> **Goal of the exercise**: Give only the number of lines in the data that contain the word "Adaptive".

»»

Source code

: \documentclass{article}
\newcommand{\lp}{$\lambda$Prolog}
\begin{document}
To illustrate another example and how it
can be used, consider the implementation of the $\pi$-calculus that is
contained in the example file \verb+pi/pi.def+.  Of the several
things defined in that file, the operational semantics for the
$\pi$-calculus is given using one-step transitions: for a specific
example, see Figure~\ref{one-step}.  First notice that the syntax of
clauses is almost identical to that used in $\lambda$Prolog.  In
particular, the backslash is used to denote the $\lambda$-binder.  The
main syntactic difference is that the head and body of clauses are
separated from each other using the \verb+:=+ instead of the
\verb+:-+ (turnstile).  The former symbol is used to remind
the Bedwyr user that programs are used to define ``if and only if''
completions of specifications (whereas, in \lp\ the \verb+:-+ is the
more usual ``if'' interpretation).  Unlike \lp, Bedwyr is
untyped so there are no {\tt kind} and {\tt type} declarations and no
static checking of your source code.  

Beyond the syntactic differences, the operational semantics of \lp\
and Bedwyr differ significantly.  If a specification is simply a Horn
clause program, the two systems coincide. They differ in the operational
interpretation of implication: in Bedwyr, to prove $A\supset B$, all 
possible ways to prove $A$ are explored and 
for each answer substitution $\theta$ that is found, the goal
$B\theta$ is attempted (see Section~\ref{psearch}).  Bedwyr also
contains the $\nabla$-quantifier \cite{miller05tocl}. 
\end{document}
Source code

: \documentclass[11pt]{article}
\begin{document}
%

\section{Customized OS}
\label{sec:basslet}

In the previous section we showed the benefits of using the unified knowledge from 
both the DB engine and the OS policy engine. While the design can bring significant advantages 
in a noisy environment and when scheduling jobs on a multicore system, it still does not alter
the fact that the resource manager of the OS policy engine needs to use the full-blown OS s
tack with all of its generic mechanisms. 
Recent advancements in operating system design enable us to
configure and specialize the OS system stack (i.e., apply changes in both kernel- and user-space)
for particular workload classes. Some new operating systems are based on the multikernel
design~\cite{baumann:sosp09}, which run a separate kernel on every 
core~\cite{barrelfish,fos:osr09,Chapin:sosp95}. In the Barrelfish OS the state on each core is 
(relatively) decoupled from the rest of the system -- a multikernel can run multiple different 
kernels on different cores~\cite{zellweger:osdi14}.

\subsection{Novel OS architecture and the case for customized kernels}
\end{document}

««
»»

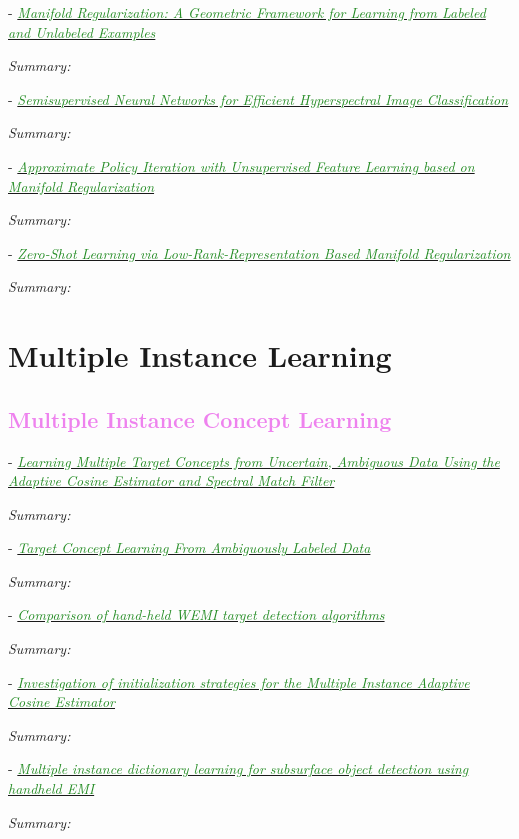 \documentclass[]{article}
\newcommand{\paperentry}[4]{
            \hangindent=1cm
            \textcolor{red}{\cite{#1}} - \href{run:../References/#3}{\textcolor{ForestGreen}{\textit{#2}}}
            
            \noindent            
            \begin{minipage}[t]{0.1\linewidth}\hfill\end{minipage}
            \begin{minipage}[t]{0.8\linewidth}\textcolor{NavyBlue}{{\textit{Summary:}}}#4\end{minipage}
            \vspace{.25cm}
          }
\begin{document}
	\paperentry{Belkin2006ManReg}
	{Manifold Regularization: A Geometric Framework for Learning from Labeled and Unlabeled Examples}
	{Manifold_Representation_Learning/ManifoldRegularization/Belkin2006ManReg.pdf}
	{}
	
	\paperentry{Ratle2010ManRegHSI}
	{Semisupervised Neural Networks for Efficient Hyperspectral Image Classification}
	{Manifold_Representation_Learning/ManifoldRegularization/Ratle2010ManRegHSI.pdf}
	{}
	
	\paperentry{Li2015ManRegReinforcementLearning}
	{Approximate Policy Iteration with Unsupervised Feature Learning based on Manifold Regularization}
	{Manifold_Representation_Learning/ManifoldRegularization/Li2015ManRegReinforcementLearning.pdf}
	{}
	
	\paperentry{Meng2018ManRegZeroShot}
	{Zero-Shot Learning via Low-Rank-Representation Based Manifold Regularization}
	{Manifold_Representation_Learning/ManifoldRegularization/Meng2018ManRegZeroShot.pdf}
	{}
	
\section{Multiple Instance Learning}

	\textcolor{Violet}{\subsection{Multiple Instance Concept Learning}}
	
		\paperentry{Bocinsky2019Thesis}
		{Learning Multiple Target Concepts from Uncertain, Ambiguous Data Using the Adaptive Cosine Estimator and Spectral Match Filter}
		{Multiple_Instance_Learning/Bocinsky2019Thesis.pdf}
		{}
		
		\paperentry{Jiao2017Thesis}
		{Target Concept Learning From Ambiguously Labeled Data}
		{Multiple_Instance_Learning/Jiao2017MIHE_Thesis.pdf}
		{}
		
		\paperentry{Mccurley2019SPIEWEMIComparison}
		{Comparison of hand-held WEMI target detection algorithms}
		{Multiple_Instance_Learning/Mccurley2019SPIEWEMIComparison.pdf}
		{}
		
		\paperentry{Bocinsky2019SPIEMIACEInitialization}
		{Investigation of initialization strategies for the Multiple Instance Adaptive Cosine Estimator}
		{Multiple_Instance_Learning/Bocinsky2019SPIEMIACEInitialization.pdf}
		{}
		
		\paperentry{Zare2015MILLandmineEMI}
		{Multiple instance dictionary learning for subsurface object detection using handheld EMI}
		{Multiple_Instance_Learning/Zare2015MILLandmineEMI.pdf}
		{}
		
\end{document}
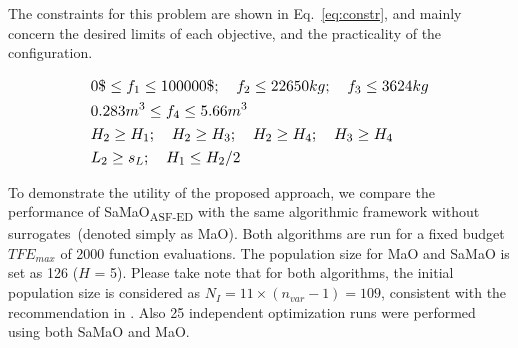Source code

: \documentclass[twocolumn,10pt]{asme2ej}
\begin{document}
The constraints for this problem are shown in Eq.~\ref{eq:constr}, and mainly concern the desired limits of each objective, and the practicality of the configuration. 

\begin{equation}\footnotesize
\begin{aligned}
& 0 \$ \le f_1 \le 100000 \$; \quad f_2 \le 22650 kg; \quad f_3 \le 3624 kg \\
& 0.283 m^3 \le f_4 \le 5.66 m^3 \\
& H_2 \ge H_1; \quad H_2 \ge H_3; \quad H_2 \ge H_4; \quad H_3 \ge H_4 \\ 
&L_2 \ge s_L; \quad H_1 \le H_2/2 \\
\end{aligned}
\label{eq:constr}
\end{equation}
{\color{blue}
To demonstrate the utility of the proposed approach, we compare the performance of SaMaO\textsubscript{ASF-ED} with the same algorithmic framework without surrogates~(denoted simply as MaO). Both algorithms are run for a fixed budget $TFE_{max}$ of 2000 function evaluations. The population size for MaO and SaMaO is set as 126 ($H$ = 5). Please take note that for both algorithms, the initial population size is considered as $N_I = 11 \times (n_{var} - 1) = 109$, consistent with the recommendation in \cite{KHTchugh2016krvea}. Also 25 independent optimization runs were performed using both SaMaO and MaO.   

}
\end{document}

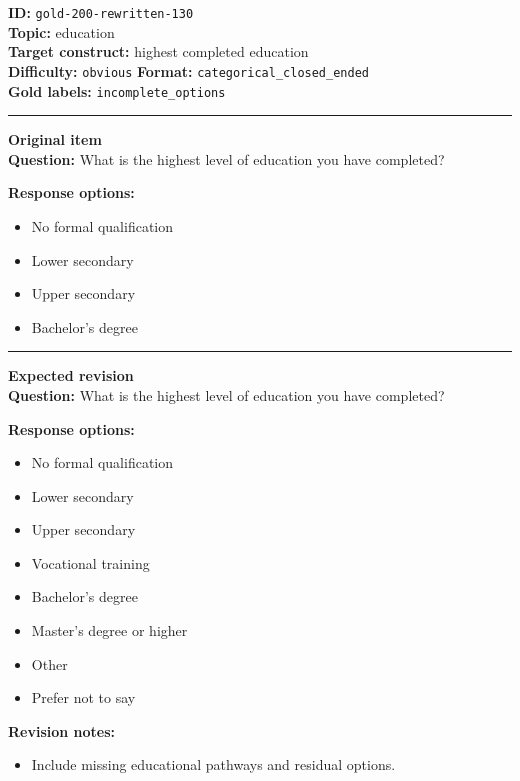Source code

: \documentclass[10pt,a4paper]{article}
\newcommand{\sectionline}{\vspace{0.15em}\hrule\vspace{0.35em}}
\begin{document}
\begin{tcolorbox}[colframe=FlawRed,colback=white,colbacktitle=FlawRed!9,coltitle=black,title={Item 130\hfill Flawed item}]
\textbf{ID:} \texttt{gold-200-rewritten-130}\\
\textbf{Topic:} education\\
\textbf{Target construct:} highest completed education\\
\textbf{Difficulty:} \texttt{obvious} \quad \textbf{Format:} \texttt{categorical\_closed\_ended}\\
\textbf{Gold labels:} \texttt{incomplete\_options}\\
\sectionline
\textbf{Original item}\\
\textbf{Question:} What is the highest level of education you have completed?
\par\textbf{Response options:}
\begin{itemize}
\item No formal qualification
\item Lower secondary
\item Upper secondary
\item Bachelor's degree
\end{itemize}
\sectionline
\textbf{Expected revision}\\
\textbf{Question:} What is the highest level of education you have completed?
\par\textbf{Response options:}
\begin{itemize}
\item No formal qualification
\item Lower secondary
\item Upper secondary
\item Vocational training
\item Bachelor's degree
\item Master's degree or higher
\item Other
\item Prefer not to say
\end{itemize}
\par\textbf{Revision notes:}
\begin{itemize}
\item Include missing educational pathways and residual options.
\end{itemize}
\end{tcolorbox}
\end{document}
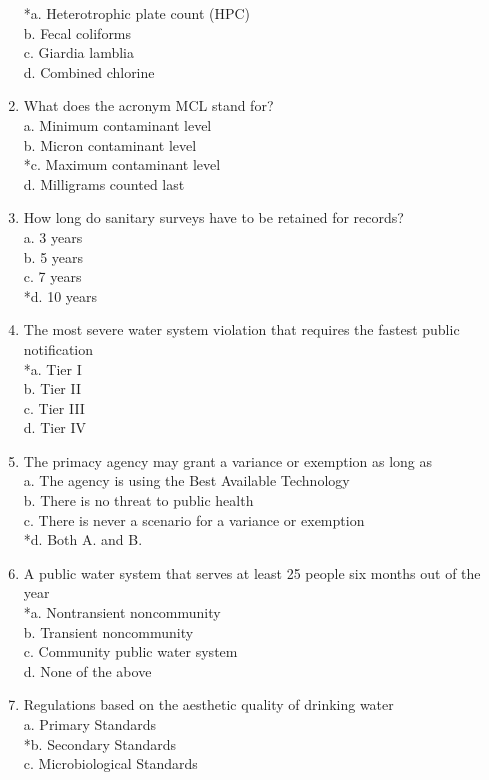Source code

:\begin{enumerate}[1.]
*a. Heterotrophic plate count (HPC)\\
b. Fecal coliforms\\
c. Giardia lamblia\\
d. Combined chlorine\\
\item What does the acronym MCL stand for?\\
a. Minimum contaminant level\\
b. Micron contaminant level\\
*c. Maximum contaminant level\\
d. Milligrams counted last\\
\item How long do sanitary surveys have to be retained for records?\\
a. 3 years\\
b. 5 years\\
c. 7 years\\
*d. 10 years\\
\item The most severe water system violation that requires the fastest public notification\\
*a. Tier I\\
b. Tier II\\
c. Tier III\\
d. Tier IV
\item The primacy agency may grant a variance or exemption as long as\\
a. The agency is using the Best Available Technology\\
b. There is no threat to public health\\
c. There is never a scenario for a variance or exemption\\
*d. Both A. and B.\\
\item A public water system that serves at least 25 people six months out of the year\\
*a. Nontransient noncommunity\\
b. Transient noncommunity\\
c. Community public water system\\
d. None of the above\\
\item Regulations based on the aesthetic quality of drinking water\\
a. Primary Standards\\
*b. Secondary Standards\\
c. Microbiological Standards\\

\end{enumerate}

««

> **Exercise result**: 2